La prise de position des évêques catholiques de la Conférence Épiscopale Nationale du Congo (CENCO) sur une éventuelle révision de la Constitution continue de susciter des réactions au sein de la classe politique et de la société civile.
Parmi les voix qui se sont récemment exprimées figure celle de Koffi Kafula, analyste politique congolais, qui estime que l'Église catholique ne devrait pas s'impliquer directement dans un débat qu'il considère comme essentiellement républicain.
Dans une déclaration rendue publique ce lundi, Koffi Kafula affirme que la CENCO dépasse son rôle pastoral en cherchant à influencer le processus de réforme constitutionnelle.
Nous respectons le rôle moral de l'Église. Cependant, lorsque les évêques interviennent dans l'arène politique pour orienter ou empêcher une réforme de la Constitution, ils créent un précédent qui peut s'avérer dangereux
a-t-il déclaré.
Selon lui, la question de la Constitution doit être débattue par le peuple souverain, ses représentants et les experts compétents.

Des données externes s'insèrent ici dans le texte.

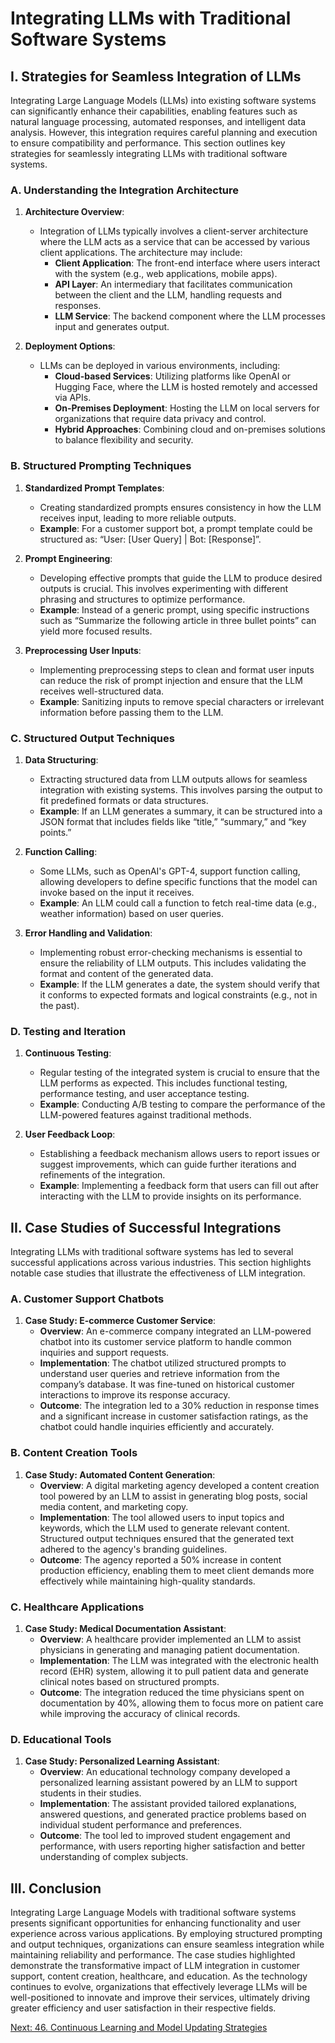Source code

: # Integrating LLMs with Traditional Software Systems

## I. Strategies for Seamless Integration of LLMs

Integrating Large Language Models (LLMs) into existing software systems can significantly enhance their capabilities, enabling features such as natural language processing, automated responses, and intelligent data analysis. However, this integration requires careful planning and execution to ensure compatibility and performance. This section outlines key strategies for seamlessly integrating LLMs with traditional software systems.

### A. Understanding the Integration Architecture

1. **Architecture Overview**:
   - Integration of LLMs typically involves a client-server architecture where the LLM acts as a service that can be accessed by various client applications. The architecture may include:
     - **Client Application**: The front-end interface where users interact with the system (e.g., web applications, mobile apps).
     - **API Layer**: An intermediary that facilitates communication between the client and the LLM, handling requests and responses.
     - **LLM Service**: The backend component where the LLM processes input and generates output.

2. **Deployment Options**:
   - LLMs can be deployed in various environments, including:
     - **Cloud-based Services**: Utilizing platforms like OpenAI or Hugging Face, where the LLM is hosted remotely and accessed via APIs.
     - **On-Premises Deployment**: Hosting the LLM on local servers for organizations that require data privacy and control.
     - **Hybrid Approaches**: Combining cloud and on-premises solutions to balance flexibility and security.

### B. Structured Prompting Techniques

1. **Standardized Prompt Templates**:
   - Creating standardized prompts ensures consistency in how the LLM receives input, leading to more reliable outputs.
   - **Example**: For a customer support bot, a prompt template could be structured as: “User: [User Query] | Bot: [Response]”.

2. **Prompt Engineering**:
   - Developing effective prompts that guide the LLM to produce desired outputs is crucial. This involves experimenting with different phrasing and structures to optimize performance.
   - **Example**: Instead of a generic prompt, using specific instructions such as “Summarize the following article in three bullet points” can yield more focused results.

3. **Preprocessing User Inputs**:
   - Implementing preprocessing steps to clean and format user inputs can reduce the risk of prompt injection and ensure that the LLM receives well-structured data.
   - **Example**: Sanitizing inputs to remove special characters or irrelevant information before passing them to the LLM.

### C. Structured Output Techniques

1. **Data Structuring**:
   - Extracting structured data from LLM outputs allows for seamless integration with existing systems. This involves parsing the output to fit predefined formats or data structures.
   - **Example**: If an LLM generates a summary, it can be structured into a JSON format that includes fields like “title,” “summary,” and “key points.”

2. **Function Calling**:
   - Some LLMs, such as OpenAI's GPT-4, support function calling, allowing developers to define specific functions that the model can invoke based on the input it receives.
   - **Example**: An LLM could call a function to fetch real-time data (e.g., weather information) based on user queries.

3. **Error Handling and Validation**:
   - Implementing robust error-checking mechanisms is essential to ensure the reliability of LLM outputs. This includes validating the format and content of the generated data.
   - **Example**: If the LLM generates a date, the system should verify that it conforms to expected formats and logical constraints (e.g., not in the past).

### D. Testing and Iteration

1. **Continuous Testing**:
   - Regular testing of the integrated system is crucial to ensure that the LLM performs as expected. This includes functional testing, performance testing, and user acceptance testing.
   - **Example**: Conducting A/B testing to compare the performance of the LLM-powered features against traditional methods.

2. **User Feedback Loop**:
   - Establishing a feedback mechanism allows users to report issues or suggest improvements, which can guide further iterations and refinements of the integration.
   - **Example**: Implementing a feedback form that users can fill out after interacting with the LLM to provide insights on its performance.

## II. Case Studies of Successful Integrations

Integrating LLMs with traditional software systems has led to several successful applications across various industries. This section highlights notable case studies that illustrate the effectiveness of LLM integration.

### A. Customer Support Chatbots

1. **Case Study: E-commerce Customer Service**:
   - **Overview**: An e-commerce company integrated an LLM-powered chatbot into its customer service platform to handle common inquiries and support requests.
   - **Implementation**: The chatbot utilized structured prompts to understand user queries and retrieve information from the company’s database. It was fine-tuned on historical customer interactions to improve its response accuracy.
   - **Outcome**: The integration led to a 30% reduction in response times and a significant increase in customer satisfaction ratings, as the chatbot could handle inquiries efficiently and accurately.

### B. Content Creation Tools

1. **Case Study: Automated Content Generation**:
   - **Overview**: A digital marketing agency developed a content creation tool powered by an LLM to assist in generating blog posts, social media content, and marketing copy.
   - **Implementation**: The tool allowed users to input topics and keywords, which the LLM used to generate relevant content. Structured output techniques ensured that the generated text adhered to the agency's branding guidelines.
   - **Outcome**: The agency reported a 50% increase in content production efficiency, enabling them to meet client demands more effectively while maintaining high-quality standards.

### C. Healthcare Applications

1. **Case Study: Medical Documentation Assistant**:
   - **Overview**: A healthcare provider implemented an LLM to assist physicians in generating and managing patient documentation.
   - **Implementation**: The LLM was integrated with the electronic health record (EHR) system, allowing it to pull patient data and generate clinical notes based on structured prompts.
   - **Outcome**: The integration reduced the time physicians spent on documentation by 40%, allowing them to focus more on patient care while improving the accuracy of clinical records.

### D. Educational Tools

1. **Case Study: Personalized Learning Assistant**:
   - **Overview**: An educational technology company developed a personalized learning assistant powered by an LLM to support students in their studies.
   - **Implementation**: The assistant provided tailored explanations, answered questions, and generated practice problems based on individual student performance and preferences.
   - **Outcome**: The tool led to improved student engagement and performance, with users reporting higher satisfaction and better understanding of complex subjects.

## III. Conclusion

Integrating Large Language Models with traditional software systems presents significant opportunities for enhancing functionality and user experience across various applications. By employing structured prompting and output techniques, organizations can ensure seamless integration while maintaining reliability and performance. The case studies highlighted demonstrate the transformative impact of LLM integration in customer support, content creation, healthcare, and education. As the technology continues to evolve, organizations that effectively leverage LLMs will be well-positioned to innovate and improve their services, ultimately driving greater efficiency and user satisfaction in their respective fields.

[Next: 46. Continuous Learning and Model Updating Strategies](./46_continuous_learning_and_model_updating_strategies.md)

Mêler la religion à la Constitution, c'est risquer d'encourager diverses revendications communautaires. Demain, d'autres confessions religieuses pourraient également vouloir peser directement sur les choix institutionnels du pays
a-t-il ajouté.
Depuis plusieurs semaines, la CENCO multiplie les déclarations et les consultations autour de cette question. Les évêques mettent notamment en garde contre toute révision qu'ils jugent susceptible de fragiliser la stabilité du pays à l'approche des prochaines échéances électorales.
Une position que Koffi Kafula qualifie de
« paternaliste ».
Les Congolais sont suffisamment mûrs pour débattre eux-mêmes de leur Constitution. L'Église peut conseiller et sensibiliser, mais elle ne devrait pas dicter la marche à suivre
soutient-il.
Cette sortie relance le débat sur les rapports entre les institutions religieuses et les institutions politiques en République démocratique du Congo. Si certains élus saluent la position de l'analyste, d'autres, notamment dans les rangs de l'opposition proche de la CENCO, y voient une déclaration de nature à alimenter davantage les tensions.
En attendant, la question de la révision constitutionnelle demeure au centre des discussions politiques à Kinshasa et à travers le pays.